Statistical analysis of specified columns in wide table mode - PolarDB

A wide table can have tens or even hundreds of columns. Queries often need to analyze only a few of these columns. You can use a columnstore index to speed up these queries.

Background information

In many SaaS business systems, a table may contain dozens or even hundreds of columns, which brings technical challenges for queries.

Only a few columns need to be analyzed in some queries, but many irrelevant columns are read when the row-oriented storage engine is used. This increases the I/O burden on the system.
The query mode is not fixed. Multiple filter conditions can be used when you query hundreds of columns. When you build a combined index, you must match all query scenarios in advance. If the query conditions change, the combined index becomes invalid.

Columnstore indexes are well-suited for these two scenarios. Because columnstore indexes are column-based, reading one column does not affect others. The columns are also independent, so the order of multiple filter conditions does not impact the effectiveness of the columnstore index.

Results

With a dataset of 100 million rows and a degree of parallelism of 4, queries that use a columnstore index perform 30 times faster than native parallel execution in PostgreSQL.

Query	Parallel execution in the native PostgreSQL	Columnstore index
Q1	243 s	7.9 s

Procedure

Step 1: Prepare the environment

Ensure that your cluster version and configuration meet the following requirements:
- Cluster versions:
  - PostgreSQL 16 (minor engine version 2.0.16.8.3.0 or later)
  - PostgreSQL 14 (minor engine version 2.0.14.10.20.0 or later)
  Note
  You can view the minor engine version number in the console or by running the SHOW polardb_version; statement. If the minor engine version does not meet the requirement, you must upgrade the minor engine version.
- The source table must have a primary key.
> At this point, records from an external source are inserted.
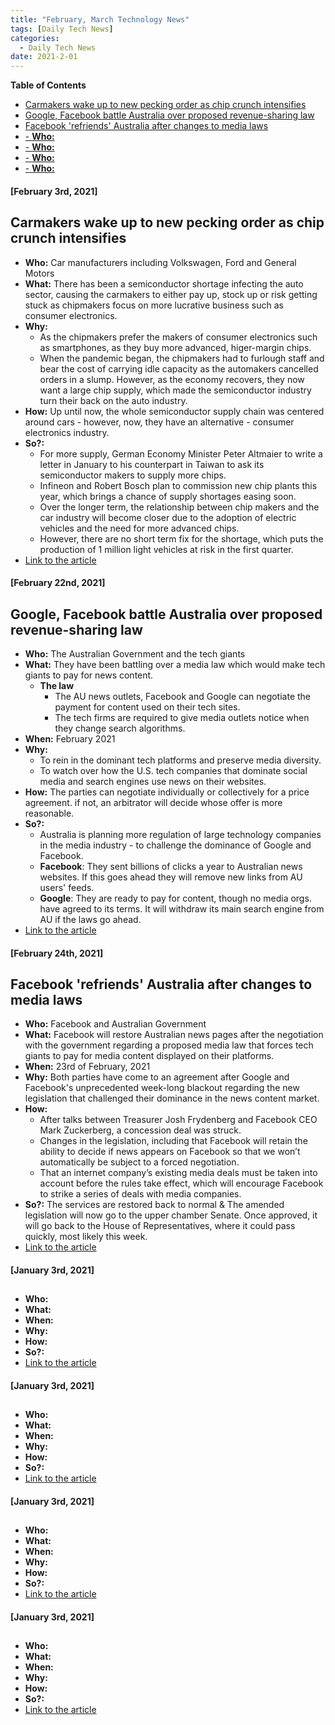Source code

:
 ```yaml
---
title: "February, March Technology News"
tags: [Daily Tech News]
categories:
  - Daily Tech News
date: 2021-2-01
---
```


**Table of Contents**
<!-- TOC START min:1 max:3 link:true asterisk:false update:true -->
  - [Carmakers wake up to new pecking order as chip crunch intensifies](#carmakers-wake-up-to-new-pecking-order-as-chip-crunch-intensifies)
  - [Google, Facebook battle Australia over proposed revenue-sharing law](#google-facebook-battle-australia-over-proposed-revenue-sharing-law)
  - [Facebook 'refriends' Australia after changes to media laws](#facebook-refriends-australia-after-changes-to-media-laws)
  - [- **Who:**](#--who)
  - [- **Who:**](#--who-1)
  - [- **Who:**](#--who-2)
  - [- **Who:**](#--who-3)
<!-- TOC END -->



#### [February 3rd, 2021]

##  Carmakers wake up to new pecking order as chip crunch intensifies
- **Who:**  Car manufacturers including Volkswagen, Ford and General Motors
- **What:**  There has been a semiconductor shortage infecting the auto sector, causing the carmakers to either pay up, stock up or risk getting stuck as chipmakers focus on more lucrative business such as consumer electronics.
- **Why:**  
  - As the chipmakers prefer the makers of consumer electronics such as smartphones, as they buy more advanced, higer-margin chips.
  - When the pandemic began, the chipmakers had to furlough staff and bear the cost of carrying idle capacity as the automakers cancelled orders in a slump.  However, as the economy recovers, they now want a large chip supply, which made the semiconductor industry turn their back on the auto industry.
- **How:**  Up until now, the whole semiconductor supply chain was centered around cars - however, now, they have an alternative - consumer electronics industry.
- **So?:**  
  - For more supply, German Economy Minister Peter Altmaier to write a letter in January to his counterpart in Taiwan to ask its semiconductor makers to supply more chips.
  - Infineon and Robert Bosch plan to commission new chip plants this year, which brings a chance of supply shortages easing soon.
  - Over the longer term, the relationship between chip makers and the car industry will become closer due to the adoption of electric vehicles and the need for more advanced chips.
  - However, there are no short term fix for the shortage, which puts the production of 1 million light vehicles at risk in the first quarter.
- [Link to the article](https://www.reuters.com/article/us-autos-chips-analysis/analysis-carmakers-wake-up-to-new-pecking-order-as-chip-crunch-intensifies-idUSKBN2AJ0LD)



#### [February 22nd, 2021]

##  Google, Facebook battle Australia over proposed revenue-sharing law
- **Who:**  The Australian Government and the tech giants
- **What:**  They have been battling over a media law which would make tech giants to pay for news content.
  - **The law**
      - The AU news outlets, Facebook and Google can negotiate the payment for content used on their tech sites.
      - The tech firms are required to  give media outlets notice when they change search algorithms.
- **When:**  February 2021
- **Why:**  
  - To rein in the dominant tech platforms and preserve media diversity.
  - To watch over how the U.S. tech companies that dominate social media and search engines use news on their websites.
- **How:**  The parties can negotiate individually or collectively for a price agreement. if not, an arbitrator will decide whose offer is more reasonable.
- **So?:**  
  - Australia is planning more regulation of large technology companies in the media industry - to challenge the dominance of Google and Facebook.
  - **Facebook**: They sent billions of clicks a year to Australian news websites. If this goes ahead they will remove new links from AU users' feeds.
  - **Google**: They are ready to pay for content, though no media orgs. have agreed to its terms. It will withdraw its main search engine from AU if the laws go ahead.
- [Link to the article](https://www.reuters.com/article/us-australia-media-facebook-explainer-idUSKBN29X0IE)



#### [February 24th, 2021]

##  Facebook 'refriends' Australia after changes to media laws
- **Who:**  Facebook and Australian Government
- **What:**  Facebook will restore Australian news pages after the negotiation with the government regarding a proposed media law that forces tech giants to pay for media content displayed on their platforms.
- **When:**  23rd of February, 2021
- **Why:**  Both parties have come to an agreement after Google and Facebook's  unprecedented week-long blackout regarding the new legislation that challenged their dominance in the news content market.
- **How:**  
  - After talks between Treasurer Josh Frydenberg and Facebook CEO Mark Zuckerberg, a concession deal was struck.    
  - Changes in the legislation, including that Facebook will retain the ability to decide if news appears on Facebook so that we won’t automatically be subject to a forced negotiation.
  - That an internet company’s existing media deals must be taken into account before the rules take effect, which will encourage Facebook to strike a series of deals with media companies.
- **So?:**  The services are restored back to normal & The amended legislation will now go to the upper chamber Senate. Once approved, it will go back to the House of Representatives, where it could pass quickly, most likely this week.
- [Link to the article](https://www.reuters.com/article/us-australia-media/facebook-refriends-australia-after-changes-to-media-laws-idUSKBN2AN07E)



#### [January 3rd, 2021]

##  
- **Who:**  
- **What:**  
- **When:**  
- **Why:**  
- **How:**  
- **So?:**  
- [Link to the article]()




#### [January 3rd, 2021]

##  
- **Who:**  
- **What:**  
- **When:**  
- **Why:**  
- **How:**  
- **So?:**  
- [Link to the article]()




#### [January 3rd, 2021]

##  
- **Who:**  
- **What:**  
- **When:**  
- **Why:**  
- **How:**  
- **So?:**  
- [Link to the article]()



#### [January 3rd, 2021]

##  
- **Who:**  
- **What:**  
- **When:**  
- **Why:**  
- **How:**  
- **So?:**  
- [Link to the article]()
The primary key column must be included when you create the columnstore index.
- The wal_level parameter must be set to logical. This adds the information required to support logical replication to the write-ahead logging (WAL).
  Note
  You can set the wal_level parameter in the console. Modifying this parameter restarts the cluster. Plan your business operations accordingly and proceed with caution.

Enable the columnstore index feature.

The method for enabling the columnstore index feature varies depending on the minor engine version of your PolarDB for PostgreSQL cluster:

PostgreSQL 16 (2.0.16.9.8.0 or later) or PostgreSQL 14 (2.0.14.17.35.0 or later)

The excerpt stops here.